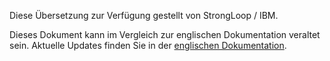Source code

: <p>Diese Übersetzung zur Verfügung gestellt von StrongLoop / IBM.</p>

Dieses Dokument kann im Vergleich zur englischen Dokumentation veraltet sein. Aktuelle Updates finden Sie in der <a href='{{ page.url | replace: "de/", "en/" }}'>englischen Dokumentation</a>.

==

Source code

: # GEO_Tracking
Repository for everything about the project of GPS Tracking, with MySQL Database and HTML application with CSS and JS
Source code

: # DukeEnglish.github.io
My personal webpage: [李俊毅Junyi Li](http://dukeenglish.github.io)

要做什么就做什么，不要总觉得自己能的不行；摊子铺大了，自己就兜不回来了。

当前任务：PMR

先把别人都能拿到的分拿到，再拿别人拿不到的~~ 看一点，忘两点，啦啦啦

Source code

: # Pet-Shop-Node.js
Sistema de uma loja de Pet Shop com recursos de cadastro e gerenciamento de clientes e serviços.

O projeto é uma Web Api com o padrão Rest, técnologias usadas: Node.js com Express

...

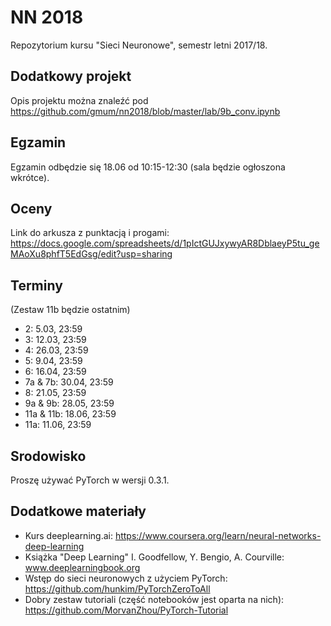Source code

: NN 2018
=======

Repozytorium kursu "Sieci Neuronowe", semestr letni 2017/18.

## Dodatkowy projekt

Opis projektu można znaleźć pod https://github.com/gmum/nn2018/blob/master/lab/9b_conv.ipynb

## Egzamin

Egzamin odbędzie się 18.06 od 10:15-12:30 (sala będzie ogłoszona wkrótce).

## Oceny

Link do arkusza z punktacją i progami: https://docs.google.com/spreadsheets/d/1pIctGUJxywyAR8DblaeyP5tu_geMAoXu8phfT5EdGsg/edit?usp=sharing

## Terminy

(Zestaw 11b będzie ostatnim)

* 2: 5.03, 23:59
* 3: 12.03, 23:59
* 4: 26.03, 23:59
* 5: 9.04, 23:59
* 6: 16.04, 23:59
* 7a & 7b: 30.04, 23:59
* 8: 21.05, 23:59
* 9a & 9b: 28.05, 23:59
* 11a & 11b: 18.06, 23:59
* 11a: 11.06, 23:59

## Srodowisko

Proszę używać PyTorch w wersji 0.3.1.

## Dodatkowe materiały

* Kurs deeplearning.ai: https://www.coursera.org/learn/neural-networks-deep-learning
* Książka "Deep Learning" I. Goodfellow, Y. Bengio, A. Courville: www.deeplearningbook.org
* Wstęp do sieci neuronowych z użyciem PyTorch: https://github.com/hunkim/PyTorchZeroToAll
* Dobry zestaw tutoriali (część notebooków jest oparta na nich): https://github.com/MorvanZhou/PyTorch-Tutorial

* BRIEF:
Compute the number of lines in the records that contain the string "będzie", and return that number alone.

* SOLUTION TO THIS TASK:
2